A lot of this is documented in little help snippets when you try to create a topic or subscription. The rest is from Google's documentation here: 
https://cloud.google.com/pubsub/docs/subscriber

Regards.

View solution in original post

3 REPLIES 3

Hello Morpheus,

  • Technically, it depends on the type of subscription you build. For Push subscriptions including BigQuery Subscription, messages are pushed as soon as they arrive. For Pull subscriptions, they subscriber/listener needs to request the messages. If you are using Dataflow with Pull subscription then they are streamed/requested immediately. So in essence is you are using the in-built Google subscriptions, they are all "real-time". I have tested this with timestamps and the difference is barely in milliseconds.
  • If you are using an external process to retrieve messages via a Pull subscription, then it depends on your app to make the requests as frequently as you want. For Push, again Pub/Sub will send immediately. If there are rate limits in your app or destination or there are network delays, you can control how to retry when you create the subscription at the bottom: Retry Immediately OR Retry with Exponential Backoff.
  • Whether messages will be store or not depends on a setting when you are creating the topic.: "Enable message retention" You can choose from minutes to days. Max is 7 days. If this is not enabled when you created the topic, the messages are lost. If you have a subscription attached to the topic then the subscription also has a message retention setting which can go up to 7 days as well. Usually when creating s subscription, the default setting enables the retention, the topic does not.
  • Past messages will be attempted more or less all at once but if it gets pushback it will depend on the retry policy you have setup above. 
  • Again it depends on the subscription. If Pull, your app decides. If Push "Release the Kraken" immediately.

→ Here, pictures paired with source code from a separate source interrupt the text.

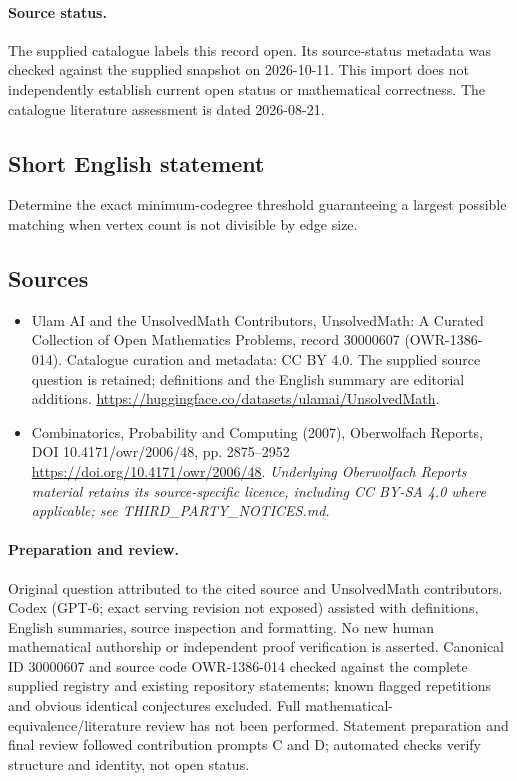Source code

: \documentclass[11pt]{article}
\begin{document}
\paragraph{Source status.}
The supplied catalogue labels this record open. Its source-status metadata was checked against the supplied snapshot on 2026-10-11. This import does not independently establish current open status or mathematical correctness. The catalogue literature assessment is dated 2026-08-21.
\subsection{Short English statement}
Determine the exact minimum-codegree threshold guaranteeing a largest possible matching when vertex count is not divisible by edge size.
\subsection{Sources}
\begin{itemize}
\item[S1] Ulam AI and the UnsolvedMath Contributors, UnsolvedMath: A Curated Collection of Open Mathematics Problems, record 30000607 (OWR-1386-014). Catalogue curation and metadata: CC BY 4.0. The supplied source question is retained; definitions and the English summary are editorial additions.
\url{https://huggingface.co/datasets/ulamai/UnsolvedMath}.
\item[S2] Combinatorics, Probability and Computing (2007), Oberwolfach Reports, DOI 10.4171/owr/2006/48, pp. 2875--2952
\url{https://doi.org/10.4171/owr/2006/48}.
\textit{Underlying Oberwolfach Reports material retains its source-specific licence, including CC BY-SA 4.0 where applicable; see THIRD\_PARTY\_NOTICES.md.}
\end{itemize}
\paragraph{Preparation and review.}
Original question attributed to the cited source and UnsolvedMath contributors. Codex (GPT-6; exact serving revision not exposed) assisted with definitions, English summaries, source inspection and formatting. No new human mathematical authorship or independent proof verification is asserted. Canonical ID 30000607 and source code OWR-1386-014 checked against the complete supplied registry and existing repository statements; known flagged repetitions and obvious identical conjectures excluded. Full mathematical-equivalence/literature review has not been performed. Statement preparation and final review followed contribution prompts C and D; automated checks verify structure and identity, not open status.
\label{end:30000607}
\end{document}
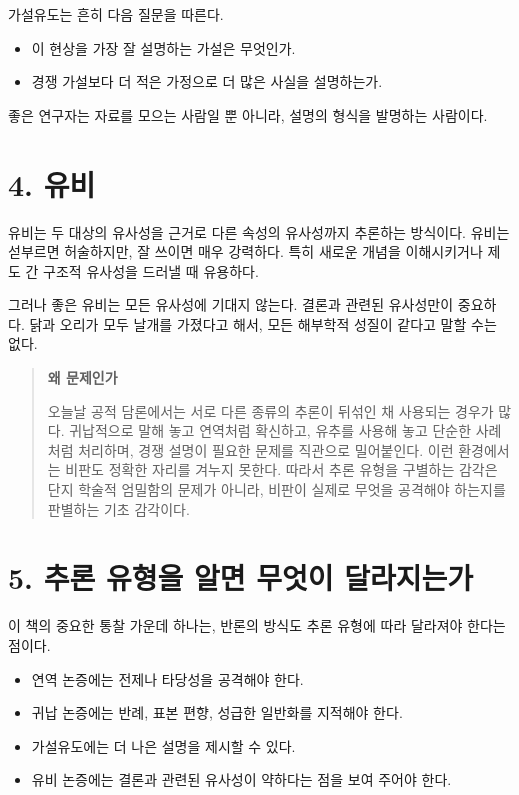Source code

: 가설유도는 흔히 다음 질문을 따른다.

\begin{itemize}
\tightlist
\item
  이 현상을 가장 잘 설명하는 가설은 무엇인가.
\item
  경쟁 가설보다 더 적은 가정으로 더 많은 사실을 설명하는가.
\end{itemize}

좋은 연구자는 자료를 모으는 사람일 뿐 아니라, 설명의 형식을 발명하는 사람이다.

\section{4. 유비}\label{4-uxc720uxbe44}

유비는 두 대상의 유사성을 근거로 다른 속성의 유사성까지 추론하는 방식이다. 유비는 섣부르면 허술하지만, 잘 쓰이면 매우 강력하다. 특히 새로운 개념을 이해시키거나 제도 간 구조적 유사성을 드러낼 때 유용하다.

그러나 좋은 유비는 모든 유사성에 기대지 않는다. 결론과 관련된 유사성만이 중요하다. 닭과 오리가 모두 날개를 가졌다고 해서, 모든 해부학적 성질이 같다고 말할 수는 없다.

\begin{quote}
\textbf{왜 문제인가}

오늘날 공적 담론에서는 서로 다른 종류의 추론이 뒤섞인 채 사용되는 경우가 많다. 귀납적으로 말해 놓고 연역처럼 확신하고, 유추를 사용해 놓고 단순한 사례처럼 처리하며, 경쟁 설명이 필요한 문제를 직관으로 밀어붙인다. 이런 환경에서는 비판도 정확한 자리를 겨누지 못한다. 따라서 추론 유형을 구별하는 감각은 단지 학술적 엄밀함의 문제가 아니라, 비판이 실제로 무엇을 공격해야 하는지를 판별하는 기초 감각이다.
\end{quote}

\section{5. 추론 유형을 알면 무엇이 달라지는가}\label{5-uxcd94uxb860-uxc720uxd615uxc744-uxc54cuxba74-uxbb34uxc5c7uxc774-uxb2ecuxb77cuxc9c0uxb294uxac00}

이 책의 중요한 통찰 가운데 하나는, 반론의 방식도 추론 유형에 따라 달라져야 한다는 점이다.

\begin{itemize}
\tightlist
\item
  연역 논증에는 전제나 타당성을 공격해야 한다.
\item
  귀납 논증에는 반례, 표본 편향, 성급한 일반화를 지적해야 한다.
\item
  가설유도에는 더 나은 설명을 제시할 수 있다.
\item
  유비 논증에는 결론과 관련된 유사성이 약하다는 점을 보여 주어야 한다.
\end{itemize}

A lot of this is documented in little help snippets when you try to create a topic or subscription. The rest is from Google's documentation here: 
https://cloud.google.com/pubsub/docs/subscriber

Regards.

Regarding your questions about messages that pre-date the subscription creation, quoting from the doc at https://cloud.google.com/pubsub/docs/subscriber#what-subscription:

"Only messages published to the topic after the subscription is created are available to subscriber clients. However, you can also enable topic retention to allow a subscription attached to the topic to seek back in time and replay previously published messages." 

Thanks a lot to both of you. Happy to receive more replies and insights into this complex topic.